第三級アマチュア無線技士 CBT試験問題例題(法規 No.2) 問11 解説 業務書類の記載
アマチュア局を運用する場合において、電波法の規定により、無 線設備の設置場所は、遭難通信を行う場合を除き、次のどの業務書 類に記載又は記録されたところによらなければならないか。
- 1. 無線局免許申請書
- 2. 無線局事項書
- 3. 免許記録 ✓ 正答
- 4. 無線従事者免許証
解説
無線局を運用する際、無線設備をどこに設置すべきかは、総務大臣から交付される免許状の記載内容に厳格に従う必要があります。この問題は、その根拠となる書類を特定する知識を問うものです。
正解を導くための鍵は、無線局の運用における法的裏付けの所在を知ることです。選択肢のうち、無線局免許申請書や事項書はあくまで申請段階の書類であり、免許証はオペレーターの資格を示すものです。これに対し、免許記録は行政が管理する免許内容の公的な記録であり、運用場所の指定もこの内容に基づかなければなりません。
運用場所と免許の内容
無線局を開設するためには、総務大臣の免許を受ける必要があります。このとき、無線設備をどこに設置するか(常置場所)は、無線局の重要な識別事項のひとつとして免許状に記載されます。電波法上、アマチュア局を運用する際は、この免許状(または総務省のデータベース上の免許記録)に記載された場所で行うことが原則です。
もし免許の記載と異なる場所で勝手に運用してしまえば、許可されていない場所で電波を発射することになり、電波法違反に問われる可能性があります。ただし、緊急事態である遭難通信のように、人命救助を優先すべき場合はこの限りではなく、例外として運用が認められています。
なぜこのルールが存在するのか
無線局の免許は、一定の場所で、特定の周波数や出力を用いて運用することを前提に許可されています。このルールがあることで、電波の干渉を避け、効率的で安全な無線環境が維持されています。

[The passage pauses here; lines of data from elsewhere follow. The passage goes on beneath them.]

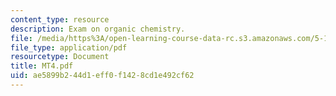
 ```yaml
---
content_type: resource
description: Exam on organic chemistry.
file: /media/https%3A/open-learning-course-data-rc.s3.amazonaws.com/5-13-organic-chemistry-ii-fall-2003/ae5899b244d1eff0f1428cd1e492cf62_MT4.pdf
file_type: application/pdf
resourcetype: Document
title: MT4.pdf
uid: ae5899b2-44d1-eff0-f142-8cd1e492cf62
---
```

この問題の教育的意図は、免許状に記載された内容(設置場所や識別信号)を守ることは、単なる事務手続きではなく、電波の秩序を守るための法的義務であることを理解させる点にあります。アマチュア無線家として活動する際、自分の無線局の常置場所がどこであるかを常に意識し、その範囲内で責任を持って運用することが求められます。
実際の運用場面での重要性
この知識は、ポータブル運用や移動運用を行う際にも役立ちます。例えば、自宅以外で運用する場合、あらかじめ届出や手続きを行っているかを確認する必要があります。また、移動運用が認められている条件や範囲を理解しておくことは、トラブルを防ぎ、他の無線局と公平に電波を共有するために不可欠です。
免許記録の内容を正確に把握しておくことは、自身の局を適法に運用するための出発点です。無線従事者免許証が「自分に無線を操作する資格があること」を証明するのに対し、免許記録は「今操作しているその無線局が、正当な許可を得ていること」を証明する対の概念であると覚えておくとよいでしょう。